What is being asked>
What is needed here is an exact repetition of the records below, beginning at the line that has "- margin auto를 통해 정렬 및 배치가 가능" and stopping after the line that has "- Single commit repository".

Content starts

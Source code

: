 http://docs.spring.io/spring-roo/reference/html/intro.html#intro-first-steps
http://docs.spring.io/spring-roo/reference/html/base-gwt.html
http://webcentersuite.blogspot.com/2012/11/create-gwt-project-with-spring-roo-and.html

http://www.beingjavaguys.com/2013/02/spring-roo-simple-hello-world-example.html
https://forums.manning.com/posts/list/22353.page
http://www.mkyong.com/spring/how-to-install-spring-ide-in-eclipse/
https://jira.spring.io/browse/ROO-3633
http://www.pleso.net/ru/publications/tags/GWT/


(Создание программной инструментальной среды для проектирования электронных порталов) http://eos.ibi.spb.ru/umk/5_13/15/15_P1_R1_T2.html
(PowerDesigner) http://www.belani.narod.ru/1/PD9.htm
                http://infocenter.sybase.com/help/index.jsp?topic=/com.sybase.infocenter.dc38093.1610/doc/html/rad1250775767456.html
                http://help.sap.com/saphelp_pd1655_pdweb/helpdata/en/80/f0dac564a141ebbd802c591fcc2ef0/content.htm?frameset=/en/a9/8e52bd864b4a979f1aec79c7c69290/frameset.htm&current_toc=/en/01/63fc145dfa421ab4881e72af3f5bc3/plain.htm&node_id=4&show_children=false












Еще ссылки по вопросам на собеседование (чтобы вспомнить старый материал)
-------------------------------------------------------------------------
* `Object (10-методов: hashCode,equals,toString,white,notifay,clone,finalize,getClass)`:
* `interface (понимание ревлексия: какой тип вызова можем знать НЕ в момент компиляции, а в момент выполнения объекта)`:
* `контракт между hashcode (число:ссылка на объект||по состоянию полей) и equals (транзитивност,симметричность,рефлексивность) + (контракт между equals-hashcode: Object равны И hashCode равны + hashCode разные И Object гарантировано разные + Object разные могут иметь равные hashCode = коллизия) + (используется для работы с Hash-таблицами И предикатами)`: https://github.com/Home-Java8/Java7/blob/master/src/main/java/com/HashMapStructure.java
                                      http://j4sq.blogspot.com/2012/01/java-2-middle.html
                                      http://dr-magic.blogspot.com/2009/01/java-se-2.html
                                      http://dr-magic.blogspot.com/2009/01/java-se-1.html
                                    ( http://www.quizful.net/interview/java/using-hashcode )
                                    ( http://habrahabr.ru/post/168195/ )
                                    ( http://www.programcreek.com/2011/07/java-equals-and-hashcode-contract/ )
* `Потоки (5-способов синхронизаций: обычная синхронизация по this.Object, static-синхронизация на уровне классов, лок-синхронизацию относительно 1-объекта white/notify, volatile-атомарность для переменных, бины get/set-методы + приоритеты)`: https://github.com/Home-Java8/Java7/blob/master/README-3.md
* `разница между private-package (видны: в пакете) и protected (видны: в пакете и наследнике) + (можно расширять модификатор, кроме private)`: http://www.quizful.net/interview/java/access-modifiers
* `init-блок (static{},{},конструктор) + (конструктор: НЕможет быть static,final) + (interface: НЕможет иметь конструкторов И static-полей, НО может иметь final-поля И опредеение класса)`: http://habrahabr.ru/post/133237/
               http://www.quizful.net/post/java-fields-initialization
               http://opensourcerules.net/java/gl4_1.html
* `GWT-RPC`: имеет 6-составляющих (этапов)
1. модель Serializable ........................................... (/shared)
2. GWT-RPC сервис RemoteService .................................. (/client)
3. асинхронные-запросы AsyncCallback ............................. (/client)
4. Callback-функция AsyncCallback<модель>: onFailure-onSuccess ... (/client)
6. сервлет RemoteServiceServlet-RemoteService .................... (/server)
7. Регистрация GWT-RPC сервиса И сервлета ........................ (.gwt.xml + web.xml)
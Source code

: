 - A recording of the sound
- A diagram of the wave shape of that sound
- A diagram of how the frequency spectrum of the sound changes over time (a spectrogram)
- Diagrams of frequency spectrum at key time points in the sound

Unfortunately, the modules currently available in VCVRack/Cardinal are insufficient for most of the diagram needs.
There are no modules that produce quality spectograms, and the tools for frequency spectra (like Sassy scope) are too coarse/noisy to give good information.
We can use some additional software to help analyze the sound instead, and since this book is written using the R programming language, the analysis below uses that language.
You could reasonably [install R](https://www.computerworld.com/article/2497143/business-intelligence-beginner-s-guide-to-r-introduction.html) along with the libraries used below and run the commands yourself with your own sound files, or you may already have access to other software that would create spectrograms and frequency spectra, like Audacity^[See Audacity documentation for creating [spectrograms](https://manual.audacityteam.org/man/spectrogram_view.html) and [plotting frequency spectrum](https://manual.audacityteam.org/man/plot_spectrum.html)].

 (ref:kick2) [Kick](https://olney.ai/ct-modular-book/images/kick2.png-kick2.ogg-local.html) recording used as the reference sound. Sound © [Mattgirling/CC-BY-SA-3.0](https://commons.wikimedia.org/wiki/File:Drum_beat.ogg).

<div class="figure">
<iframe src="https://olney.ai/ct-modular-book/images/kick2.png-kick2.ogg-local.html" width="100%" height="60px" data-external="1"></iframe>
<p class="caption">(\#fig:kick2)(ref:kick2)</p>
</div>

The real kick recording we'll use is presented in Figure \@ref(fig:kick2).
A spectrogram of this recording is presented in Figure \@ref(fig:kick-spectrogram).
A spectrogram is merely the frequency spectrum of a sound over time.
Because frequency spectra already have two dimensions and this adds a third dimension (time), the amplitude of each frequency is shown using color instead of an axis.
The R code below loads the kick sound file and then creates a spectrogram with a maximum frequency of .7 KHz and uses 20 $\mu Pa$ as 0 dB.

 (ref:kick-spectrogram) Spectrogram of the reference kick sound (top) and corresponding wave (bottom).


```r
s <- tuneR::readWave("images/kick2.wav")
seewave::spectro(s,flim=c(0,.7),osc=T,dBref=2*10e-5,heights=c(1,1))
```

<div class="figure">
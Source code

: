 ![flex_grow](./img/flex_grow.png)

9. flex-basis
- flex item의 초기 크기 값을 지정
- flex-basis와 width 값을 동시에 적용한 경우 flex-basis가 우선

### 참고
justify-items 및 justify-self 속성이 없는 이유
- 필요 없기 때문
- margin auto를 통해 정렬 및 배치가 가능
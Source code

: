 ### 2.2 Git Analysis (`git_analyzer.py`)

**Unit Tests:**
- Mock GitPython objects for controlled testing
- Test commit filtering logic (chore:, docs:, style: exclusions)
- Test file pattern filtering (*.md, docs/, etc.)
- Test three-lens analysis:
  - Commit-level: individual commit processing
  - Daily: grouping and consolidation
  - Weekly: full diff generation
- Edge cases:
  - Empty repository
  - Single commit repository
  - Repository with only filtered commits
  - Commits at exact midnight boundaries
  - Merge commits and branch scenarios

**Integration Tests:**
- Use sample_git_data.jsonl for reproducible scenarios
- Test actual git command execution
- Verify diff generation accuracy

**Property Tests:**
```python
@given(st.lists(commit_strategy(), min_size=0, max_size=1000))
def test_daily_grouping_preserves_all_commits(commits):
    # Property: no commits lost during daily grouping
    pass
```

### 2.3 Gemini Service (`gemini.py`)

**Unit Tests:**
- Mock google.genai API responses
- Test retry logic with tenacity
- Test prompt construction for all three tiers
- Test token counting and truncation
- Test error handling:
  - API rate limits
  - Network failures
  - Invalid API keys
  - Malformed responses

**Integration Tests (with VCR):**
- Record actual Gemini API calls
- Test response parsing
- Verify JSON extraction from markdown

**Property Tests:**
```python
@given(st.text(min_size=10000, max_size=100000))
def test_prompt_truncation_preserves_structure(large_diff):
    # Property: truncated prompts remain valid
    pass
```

Content ends

Solution below>
- margin auto를 통해 정렬 및 배치가 가능
Source code

: ### 2.2 Git Analysis (`git_analyzer.py`)

**Unit Tests:**
- Mock GitPython objects for controlled testing
- Test commit filtering logic (chore:, docs:, style: exclusions)
- Test file pattern filtering (*.md, docs/, etc.)
- Test three-lens analysis:
  - Commit-level: individual commit processing
  - Daily: grouping and consolidation
  - Weekly: full diff generation
- Edge cases:
  - Empty repository
  - Single commit repository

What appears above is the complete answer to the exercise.